--- START ---

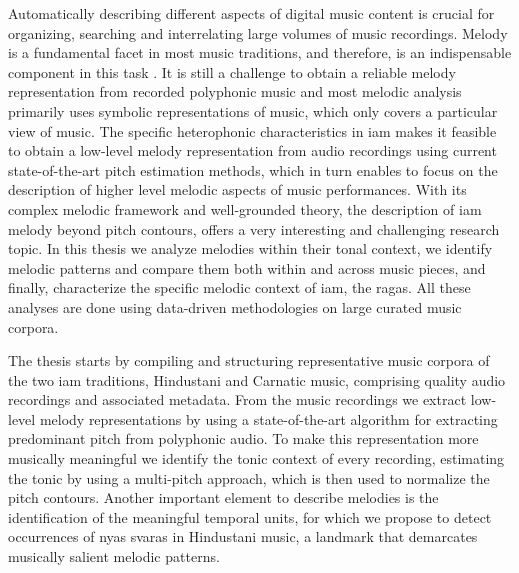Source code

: 
Automatically describing different aspects of digital music content is crucial for organizing, searching and interrelating large volumes of music recordings. Melody is a fundamental facet in most music traditions, and therefore, is an indispensable component in this task . It is still a challenge  to obtain a reliable melody representation from recorded polyphonic music and most melodic analysis primarily uses symbolic representations of music, which only covers a particular view of music. The specific heterophonic characteristics in \gls{iam} makes it feasible to obtain a low-level melody representation from audio recordings using current state-of-the-art pitch estimation methods, which in turn enables to focus on the description of higher level melodic aspects of music performances. With its complex melodic framework and well-grounded theory, the description of \gls{iam} melody  beyond pitch contours, offers a very interesting and challenging research topic. In this thesis we analyze melodies within their tonal context, we identify melodic patterns and compare them both within and across music pieces, and finally, characterize the specific melodic context of \gls{iam}, the \glspl{raga}. All these analyses are done using data-driven methodologies on large curated music corpora. 

The thesis starts by compiling and structuring representative music corpora of the two \gls{iam} traditions, Hindustani and Carnatic music, comprising quality audio recordings and associated metadata. From the music recordings we extract low-level melody representations by using a state-of-the-art algorithm for extracting predominant pitch from polyphonic audio. To make this representation more musically meaningful we identify the tonic context of every recording, estimating the  tonic by using a multi-pitch approach, which is then used to normalize the pitch contours. Another important element to describe melodies is the identification of the meaningful temporal units, for which we propose to detect occurrences of \gls{nyas} \glspl{svara} in Hindustani music, a landmark that demarcates musically salient melodic patterns.

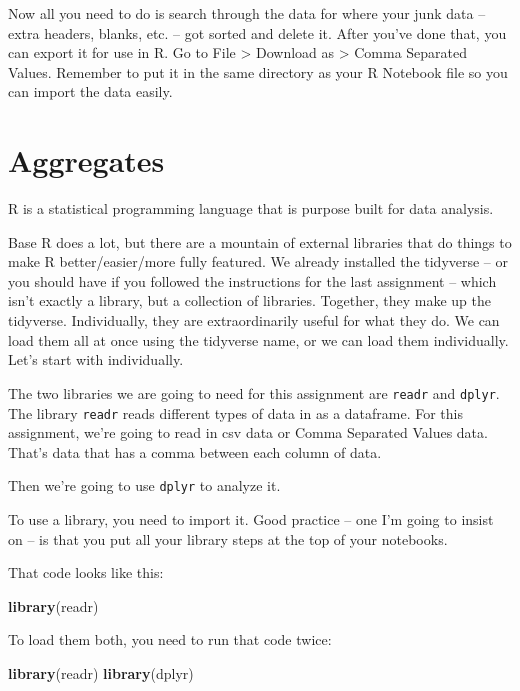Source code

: \documentclass[
]{book}
\newenvironment{Shaded}{\begin{snugshade}}{\end{snugshade}}
\newcommand{\KeywordTok}[1]{\textcolor[rgb]{0.13,0.29,0.53}{\textbf{#1}}}
\newcommand{\NormalTok}[1]{#1}
\begin{document}
Now all you need to do is search through the data for where your junk data -- extra headers, blanks, etc. -- got sorted and delete it. After you've done that, you can export it for use in R. Go to File \textgreater{} Download as \textgreater{} Comma Separated Values. Remember to put it in the same directory as your R Notebook file so you can import the data easily.

\hypertarget{aggregates}{%
\chapter{Aggregates}\label{aggregates}}

R is a statistical programming language that is purpose built for data analysis.

Base R does a lot, but there are a mountain of external libraries that do things to make R better/easier/more fully featured. We already installed the tidyverse -- or you should have if you followed the instructions for the last assignment -- which isn't exactly a library, but a collection of libraries. Together, they make up the tidyverse. Individually, they are extraordinarily useful for what they do. We can load them all at once using the tidyverse name, or we can load them individually. Let's start with individually.

The two libraries we are going to need for this assignment are \texttt{readr} and \texttt{dplyr}. The library \texttt{readr} reads different types of data in as a dataframe. For this assignment, we're going to read in csv data or Comma Separated Values data. That's data that has a comma between each column of data.

Then we're going to use \texttt{dplyr} to analyze it.

To use a library, you need to import it. Good practice -- one I'm going to insist on -- is that you put all your library steps at the top of your notebooks.

That code looks like this:

\begin{Shaded}
\begin{Highlighting}[]
\KeywordTok{library}\NormalTok{(readr)}
\end{Highlighting}
\end{Shaded}

To load them both, you need to run that code twice:

\begin{Shaded}
\begin{Highlighting}[]
\KeywordTok{library}\NormalTok{(readr)}
\KeywordTok{library}\NormalTok{(dplyr)}
\end{Highlighting}
\end{Shaded}
\end{document}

--- END ---

_What you will do_. Give the lines of the entries above exactly as they appear, leaving out each picture.

_Completed task_.
Source code

: 
Automatically describing different aspects of digital music content is crucial for organizing, searching and interrelating large volumes of music recordings. Melody is a fundamental facet in most music traditions, and therefore, is an indispensable component in this task . It is still a challenge  to obtain a reliable melody representation from recorded polyphonic music and most melodic analysis primarily uses symbolic representations of music, which only covers a particular view of music. The specific heterophonic characteristics in \gls{iam} makes it feasible to obtain a low-level melody representation from audio recordings using current state-of-the-art pitch estimation methods, which in turn enables to focus on the description of higher level melodic aspects of music performances. With its complex melodic framework and well-grounded theory, the description of \gls{iam} melody  beyond pitch contours, offers a very interesting and challenging research topic. In this thesis we analyze melodies within their tonal context, we identify melodic patterns and compare them both within and across music pieces, and finally, characterize the specific melodic context of \gls{iam}, the \glspl{raga}. All these analyses are done using data-driven methodologies on large curated music corpora. 

The thesis starts by compiling and structuring representative music corpora of the two \gls{iam} traditions, Hindustani and Carnatic music, comprising quality audio recordings and associated metadata. From the music recordings we extract low-level melody representations by using a state-of-the-art algorithm for extracting predominant pitch from polyphonic audio. To make this representation more musically meaningful we identify the tonic context of every recording, estimating the  tonic by using a multi-pitch approach, which is then used to normalize the pitch contours. Another important element to describe melodies is the identification of the meaningful temporal units, for which we propose to detect occurrences of \gls{nyas} \glspl{svara} in Hindustani music, a landmark that demarcates musically salient melodic patterns.

Source code

: \documentclass[
]{book}
\newenvironment{Shaded}{\begin{snugshade}}{\end{snugshade}}
\newcommand{\KeywordTok}[1]{\textcolor[rgb]{0.13,0.29,0.53}{\textbf{#1}}}
\newcommand{\NormalTok}[1]{#1}
\begin{document}
Now all you need to do is search through the data for where your junk data -- extra headers, blanks, etc. -- got sorted and delete it. After you've done that, you can export it for use in R. Go to File \textgreater{} Download as \textgreater{} Comma Separated Values. Remember to put it in the same directory as your R Notebook file so you can import the data easily.

\hypertarget{aggregates}{%
\chapter{Aggregates}\label{aggregates}}

R is a statistical programming language that is purpose built for data analysis.

Base R does a lot, but there are a mountain of external libraries that do things to make R better/easier/more fully featured. We already installed the tidyverse -- or you should have if you followed the instructions for the last assignment -- which isn't exactly a library, but a collection of libraries. Together, they make up the tidyverse. Individually, they are extraordinarily useful for what they do. We can load them all at once using the tidyverse name, or we can load them individually. Let's start with individually.

The two libraries we are going to need for this assignment are \texttt{readr} and \texttt{dplyr}. The library \texttt{readr} reads different types of data in as a dataframe. For this assignment, we're going to read in csv data or Comma Separated Values data. That's data that has a comma between each column of data.

Then we're going to use \texttt{dplyr} to analyze it.

To use a library, you need to import it. Good practice -- one I'm going to insist on -- is that you put all your library steps at the top of your notebooks.

That code looks like this:

\begin{Shaded}
\begin{Highlighting}[]
\KeywordTok{library}\NormalTok{(readr)}
\end{Highlighting}
\end{Shaded}

To load them both, you need to run that code twice:

\begin{Shaded}
\begin{Highlighting}[]
\KeywordTok{library}\NormalTok{(readr)}
\KeywordTok{library}\NormalTok{(dplyr)}
\end{Highlighting}
\end{Shaded}
\end{document}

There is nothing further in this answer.